Sodium (²³Na) ultra-short echo time imaging in the human brain using a 3D-Cones trajectory

Object: Sodium magnetic resonance imaging (²³Na-MRI) of the brain has shown changes in ²³Na signal as a hallmark of various neurological diseases such as stroke, Alzheimer's disease, Multiple Sclerosis and Huntington's disease. To improve scan times and image quality, we have implemented the 3D-Cones (CN) sequence for in vivo ²³Na brain MRI. Materials and methods: Using signal-to-noise (SNR) as a measurement of sequence performance, CN is compared against more established 3D-radial k-space sampling schemes featuring cylindrical stack-of-stars (SOS) and 3D-spokes kooshball (KB) trajectories, on five healthy volunteers in a clinical setting. Resolution was evaluated by simulating the point-spread-functions (PSFs) and experimental measures on a phantom.
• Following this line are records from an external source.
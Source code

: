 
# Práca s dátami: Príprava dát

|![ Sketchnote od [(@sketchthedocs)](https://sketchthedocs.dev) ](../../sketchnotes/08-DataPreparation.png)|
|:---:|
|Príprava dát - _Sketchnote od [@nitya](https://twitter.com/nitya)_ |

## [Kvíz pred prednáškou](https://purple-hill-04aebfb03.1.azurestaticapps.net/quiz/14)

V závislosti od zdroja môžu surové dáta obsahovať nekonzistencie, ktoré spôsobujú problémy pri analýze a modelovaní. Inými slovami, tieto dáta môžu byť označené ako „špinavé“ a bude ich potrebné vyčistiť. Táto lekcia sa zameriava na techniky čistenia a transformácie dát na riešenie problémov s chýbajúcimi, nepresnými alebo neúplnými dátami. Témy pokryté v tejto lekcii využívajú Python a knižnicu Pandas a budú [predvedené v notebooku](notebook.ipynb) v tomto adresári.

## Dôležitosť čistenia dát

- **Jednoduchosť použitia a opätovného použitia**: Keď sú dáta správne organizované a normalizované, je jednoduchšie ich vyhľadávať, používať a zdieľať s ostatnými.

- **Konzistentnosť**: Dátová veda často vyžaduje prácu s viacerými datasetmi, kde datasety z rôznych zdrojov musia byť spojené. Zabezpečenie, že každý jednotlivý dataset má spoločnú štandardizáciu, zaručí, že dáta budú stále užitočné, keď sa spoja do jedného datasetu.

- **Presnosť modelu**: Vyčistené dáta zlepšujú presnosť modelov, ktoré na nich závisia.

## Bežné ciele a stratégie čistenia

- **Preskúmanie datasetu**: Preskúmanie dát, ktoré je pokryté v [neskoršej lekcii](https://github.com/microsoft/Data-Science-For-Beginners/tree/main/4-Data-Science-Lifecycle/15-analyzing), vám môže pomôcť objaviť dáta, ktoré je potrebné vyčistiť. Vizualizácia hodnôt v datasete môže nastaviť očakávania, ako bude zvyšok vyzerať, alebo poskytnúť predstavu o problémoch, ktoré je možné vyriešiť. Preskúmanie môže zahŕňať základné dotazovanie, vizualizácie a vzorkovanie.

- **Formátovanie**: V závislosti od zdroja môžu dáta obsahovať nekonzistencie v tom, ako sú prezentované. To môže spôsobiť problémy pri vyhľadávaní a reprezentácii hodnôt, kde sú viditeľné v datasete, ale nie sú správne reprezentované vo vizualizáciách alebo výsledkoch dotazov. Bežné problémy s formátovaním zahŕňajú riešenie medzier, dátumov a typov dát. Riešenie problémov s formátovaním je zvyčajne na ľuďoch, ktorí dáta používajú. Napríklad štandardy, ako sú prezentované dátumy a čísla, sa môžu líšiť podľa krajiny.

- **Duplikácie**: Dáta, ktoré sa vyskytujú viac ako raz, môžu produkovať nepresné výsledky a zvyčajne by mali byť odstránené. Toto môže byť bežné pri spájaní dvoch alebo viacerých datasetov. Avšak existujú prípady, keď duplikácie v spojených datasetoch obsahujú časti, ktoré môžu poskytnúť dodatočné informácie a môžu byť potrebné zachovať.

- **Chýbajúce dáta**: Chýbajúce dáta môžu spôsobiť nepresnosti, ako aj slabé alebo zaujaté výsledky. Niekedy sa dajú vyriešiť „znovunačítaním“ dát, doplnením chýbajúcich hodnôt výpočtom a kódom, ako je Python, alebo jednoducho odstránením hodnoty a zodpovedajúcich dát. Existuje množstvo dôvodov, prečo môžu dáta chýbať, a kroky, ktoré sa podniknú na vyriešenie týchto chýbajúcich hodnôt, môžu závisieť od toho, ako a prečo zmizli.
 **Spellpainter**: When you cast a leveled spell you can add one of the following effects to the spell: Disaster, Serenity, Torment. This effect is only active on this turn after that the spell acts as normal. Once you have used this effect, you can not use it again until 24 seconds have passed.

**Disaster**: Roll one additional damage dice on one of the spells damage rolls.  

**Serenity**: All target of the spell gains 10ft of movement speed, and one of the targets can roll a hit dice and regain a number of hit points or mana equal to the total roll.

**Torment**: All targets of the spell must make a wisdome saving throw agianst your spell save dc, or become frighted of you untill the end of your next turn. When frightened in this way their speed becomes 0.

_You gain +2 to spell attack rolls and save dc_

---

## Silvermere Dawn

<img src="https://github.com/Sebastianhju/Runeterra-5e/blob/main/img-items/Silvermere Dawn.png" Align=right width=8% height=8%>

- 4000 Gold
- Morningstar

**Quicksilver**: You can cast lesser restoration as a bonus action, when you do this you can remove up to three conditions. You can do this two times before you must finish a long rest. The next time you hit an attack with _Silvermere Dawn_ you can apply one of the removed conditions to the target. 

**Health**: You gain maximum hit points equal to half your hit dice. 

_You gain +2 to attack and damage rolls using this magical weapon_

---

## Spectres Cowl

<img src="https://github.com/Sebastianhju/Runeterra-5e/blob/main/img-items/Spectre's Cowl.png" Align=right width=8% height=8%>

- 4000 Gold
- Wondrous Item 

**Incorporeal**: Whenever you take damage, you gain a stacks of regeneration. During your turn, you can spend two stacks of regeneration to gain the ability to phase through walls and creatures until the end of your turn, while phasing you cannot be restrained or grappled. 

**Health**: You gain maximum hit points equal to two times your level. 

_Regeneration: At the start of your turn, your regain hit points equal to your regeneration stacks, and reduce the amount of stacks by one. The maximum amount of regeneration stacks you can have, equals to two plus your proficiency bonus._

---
Results: All sequences were shown to have a similar SNR arbitrary units (AU) of 6-6.5 in brain white matter, 7-9 in gray matter and 17-18 AU in cerebrospinal fluid. SNR between white and gray matter were significantly different for KB and CN (p = 0.046 and <0.001 respectively), but not for SOS (p = 0.1). Group mean standard deviations were significantly smaller for CN (p = 0.016). Theoretical full-width at half-maximum linewidth of the PSF for CN is broadened by only 0.1, compared to 0.3 and 0.8 pixels for SOS and KB respectively. Actual image resolution is estimated as 8, 9 and 6.3 mm for SOS, KB and CN respectively. Conclusion: The CN sequence provides stronger tissue contrast than both SOS and KB, with more reproducible SNR measurements compared to KB. For CN, a higher true resolution in the same amount of time with no significant trade-off in SNR is achieved. CN is therefore more suitable for ²³Na-MRI in the brain.